LIGN 168 - Sound Formats and Compression

# Sound Formats and Compression

### Will Styler - LIGN 168

---

### Let's back up for a moment

- We've talked a bunch about how to display sound files

- We've talked about how to measure sound files

- We've even talked about how to manipulate sound files

- ... but what is a sound file anyways?

---

### Today's Plan

- Audio Capture Review

- Uncompressed WAV Audio

- Why we compress sound

- Lossless Compression formats

- Lossy Compression formats

---

## Audio Capture Review

---

### We know how sound is stored on computers

- Electronic measurement of amplitude followed by quantization

- This is also called 'Pulse Code Modulation' or PCM

---

### Quantization

---

### Quantization

---

### Quantization

---

### Quantization

---

### So, at the end we have a list of samples

- At a certain bit depth (e.g. precision of amplitude measurement)

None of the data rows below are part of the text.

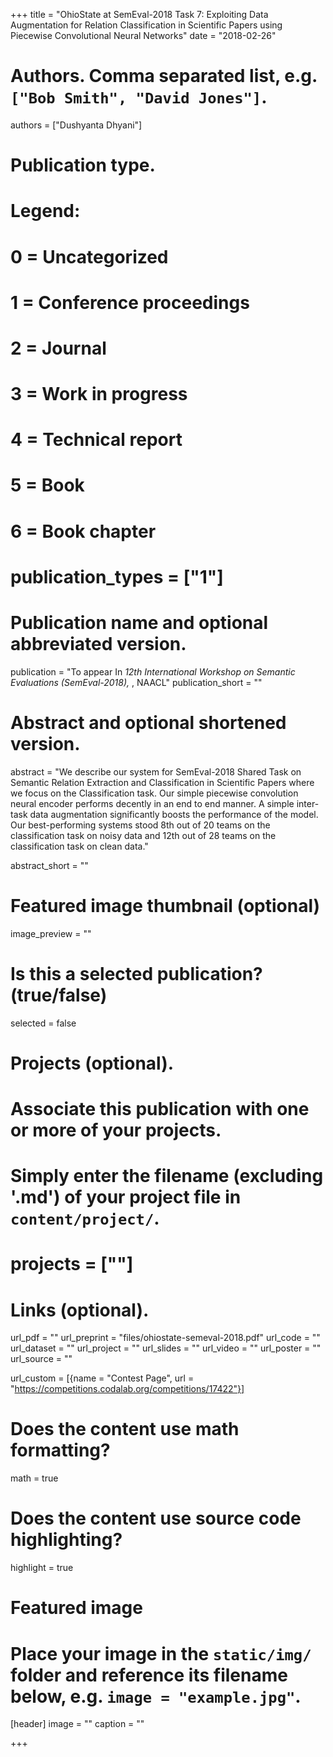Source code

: +++
title = "OhioState at SemEval-2018 Task 7: Exploiting Data Augmentation for Relation Classification in Scientific Papers using Piecewise Convolutional Neural Networks"
date = "2018-02-26"

# Authors. Comma separated list, e.g. `["Bob Smith", "David Jones"]`.
authors = ["Dushyanta Dhyani"]

# Publication type.
# Legend:
# 0 = Uncategorized
# 1 = Conference proceedings
# 2 = Journal
# 3 = Work in progress
# 4 = Technical report
# 5 = Book
# 6 = Book chapter
# publication_types = ["1"]

# Publication name and optional abbreviated version.
publication = "To appear In *12th International Workshop on Semantic Evaluations (SemEval-2018),* , NAACL"
publication_short = ""

# Abstract and optional shortened version.
abstract = "We describe our system for SemEval-2018 Shared Task on Semantic Relation Extraction and Classification in Scientific Papers where we focus on the Classification task. Our simple piecewise convolution neural encoder performs decently in an end to end manner. A simple inter-task data augmentation significantly boosts the performance of the model. Our best-performing systems stood 8th out of 20 teams on the classification task on noisy data and 12th out of 28 teams on the classification task on clean data."

abstract_short = ""

# Featured image thumbnail (optional)
image_preview = ""

# Is this a selected publication? (true/false)
selected = false

# Projects (optional).
#   Associate this publication with one or more of your projects.
#   Simply enter the filename (excluding '.md') of your project file in `content/project/`.
# projects = [""]

# Links (optional).
url_pdf = ""
url_preprint = "files/ohiostate-semeval-2018.pdf"
url_code = ""
url_dataset = ""
url_project = ""
url_slides = ""
url_video = ""
url_poster = ""
url_source = ""

url_custom = [{name = "Contest Page", url = "https://competitions.codalab.org/competitions/17422"}]

# Does the content use math formatting?
math = true

# Does the content use source code highlighting?
highlight = true

# Featured image
# Place your image in the `static/img/` folder and reference its filename below, e.g. `image = "example.jpg"`.
[header]
image = ""
caption = ""

+++

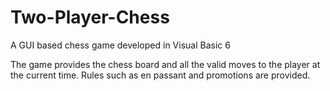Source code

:# Two-Player-Chess
A GUI based chess game developed in Visual Basic 6

The game provides the chess board and all the valid moves to the player at the current time. 
Rules such as en passant and promotions are provided. 
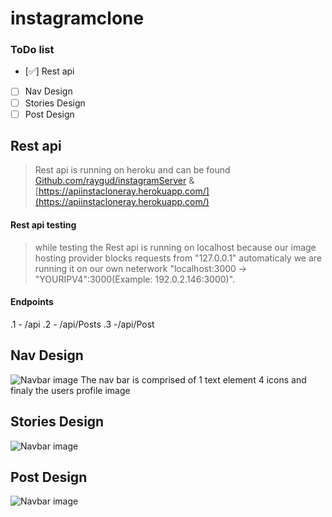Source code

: # instagramclone


### ToDo list

- [✅] Rest api
- [ ] Nav Design
- [ ] Stories Design 
- [ ] Post Design

## Rest api

> Rest api is running on heroku and can be found [Github.com/raygud/instagramServer](https://github.com/Raygud/instagramServer/) & [https://apiinstacloneray.herokuapp.com/](https://apiinstacloneray.herokuapp.com/) 
#### Rest api testing 
> while testing the Rest api is running on localhost because our image hosting provider blocks requests from "127.0.0.1" automaticaly we are running it on our own neterwork "localhost:3000 -> "YOURIPV4":3000(Example: 192.0.2.146:3000)".
#### Endpoints
.1 - /api
.2 - /api/Posts
.3 -/api/Post

## Nav Design

![Navbar image](https://i.imgur.com/4kcyKTB.png)
The nav bar is comprised of 1 text element 4 icons and finaly the users profile image

## Stories Design

![Navbar image](https://i.imgur.com/n2J5MPY.png)

## Post Design

![Navbar image](https://i.imgur.com/sZNwJmy.png)
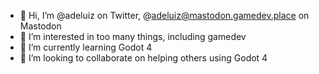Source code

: - 👋 Hi, I’m @adeluiz on Twitter, @adeluiz@mastodon.gamedev.place on Mastodon
- 👀 I’m interested in too many things, including gamedev
- 🌱 I’m currently learning Godot 4
- 💞️ I’m looking to collaborate on helping others using Godot 4

<!---
adeluiz/adeluiz is a ✨ special ✨ repository because its `README.md` (this file) appears on your GitHub profile.
You can click the Preview link to take a look at your changes.
--->
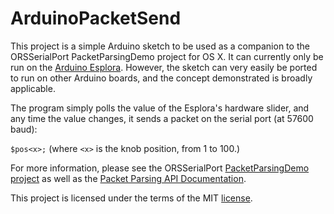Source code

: # ArduinoPacketSend

This project is a simple Arduino sketch to be used as a companion to the ORSSerialPort PacketParsingDemo project for OS X. It can currently only be run on the [Arduino Esplora](http://arduino.cc/en/Main/ArduinoBoardEsplora). However, the sketch can very easily be ported to run on other Arduino boards, and the concept demonstrated is broadly applicable.

The program simply polls the value of the Esplora's hardware slider, and any time the value changes, it sends a packet on the serial port (at 57600 baud):

`$pos<x>;` (where `<x>` is the knob position, from 1 to 100.)

For more information, please see the ORSSerialPort [PacketParsingDemo project](https://github.com/armadsen/ORSSerialPort/tree/master/Examples/PacketParsingDemo) as well as the [Packet Parsing API Documentation](https://github.com/armadsen/ORSSerialPort/wiki/Packet-Parsing-API).

This project is licensed under the terms of the MIT [license](LICENSE.md).
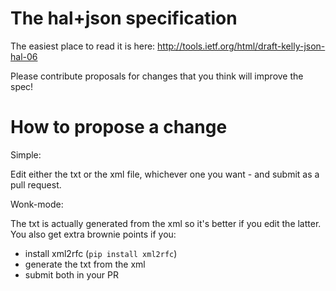 The hal+json specification
==========================

The easiest place to read it is here: http://tools.ietf.org/html/draft-kelly-json-hal-06

Please contribute proposals for changes that you think will improve the spec!


How to propose a change
=======================

Simple:

Edit either the txt or the xml file, whichever one you want - and submit as a pull request.

Wonk-mode:

The txt is actually generated from the xml so it's better if you edit the latter.
You also get extra brownie points if you:
* install xml2rfc (`pip install xml2rfc`)
* generate the txt from the xml
* submit both in your PR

- ... along with a sampling rate

- This gives rise to...

---

## Uncompressed Audio Files

---

### Uncompressed Audio Files are lists of samples

- With a bit of metadata

---

### The Waveform Audio Format ('WAV') contains three parts

- A Header chunk

- A Format chunk

- A Data Chunk

- [Here's a great site describing in more detail](http://soundfile.sapp.org/doc/WaveFormat/)

---

### The WAV Header

- The first 12 positions

- 'This is a [RIFF](https://en.wikipedia.org/wiki/Resource_Interchange_File_Format) file'

- The Filesize
	- This limits WAV to 4GiB, because it's a 32-bit integer

- 'This is a WAVE format'

---

### The WAV Format Sub-Chunk

- 'FMT', then the length of the format chunk

- The Format of the data 
	- 1 for PCM, everything else is compressed

- The number of Channels
	- 1 for Mono, 2 for Stereo
	- The Maximum is 65535

- The sampling rate 
	- 44100 for '44,100 Hz'
	- 1 Hz - 4.3 GHz are possible

---

### WAV Format Sub-Chunk Continued

- The Byte Rate
	- (Sample Rate * BitsPerSample * Channels) / 8

- The BlockAlign
	- NumChannels * BitsPerSample/8
	- Roughly 'the Number of bytes per sample across all channels'

- The Bit Depth
	- 8 bit, 16 bit...

---

### WAV Data Sub-Chunk

- 'DATA', then the length of this subchunk

- Lots and Lots of Samples, with channels paired

- This contains the actual audio!

---

### WAVE Files, Visualized

---

### AIFF is basically the same idea

- It's Apple's version of WAV

- There are slight computational differences to the format

- AIFF can carry more metadata, but isn't always supported by applications

- **Changing from WAV to AIFF and back is easy and doesn't affect quality!**

---

### This is really simple

- The sample data is *right there* and easy to read in

- WAV has perfect fidelity
	- Nothing is lost saving as WAV

- It's able to be very, very large
	- Up to 4GB, which is around 6 hours of 44,100/16 audio
	- [RF64](https://en.wikipedia.org/wiki/RF64) allows you to go larger

- PCM data will always be able to be read, so it's *archival*
	- Doesn't require any fancy libraries or proprietary filetypes
	- WAV PCM is the dumbest, most replicable format possible

- You don't spend any cycles *compressing the data*

---

### ... but it's really, really large

- 44,100 16-bit datapoints per second

- ~1400 kpbs (Kilobits per second)

- ~10.5 megabytes per minute

- **This is a lot to send**
	- Wait, what does sending look like anyways?

---

## Streaming vs. Static Audio

---

### Sending Audio can take two forms

- Sending Complete files

- Streaming the audio chunk-wise

---

### Sending Complete files

- I have a file, and you ask me for it

- I transmit the entire file to you, whole

- Once it downloads, you store it on your device

- You play back the file

---

### Streaming Audio

- Break the audio into chunks of a sensible size 
	- Spotify uses 512kB, ~4 seconds

- Send the audio chunk-by-chunk to the device when it starts playback

- *Buffer* the chunks on the local device in case of slowdowns or losses

- *Play back* the file from the buffer, adding new chunks as they arrive

- You've got the whole file at the end, if all chunks are streamed

---

### Streaming has lots of benefits

- You don't send the whole file if they don't ask for it
	- "Wow, this podcast is awful"
	- "I want to jump to this chapter"

- You can stream a file larger than they can store
	- "Remove played chunks from the buffer after they're played"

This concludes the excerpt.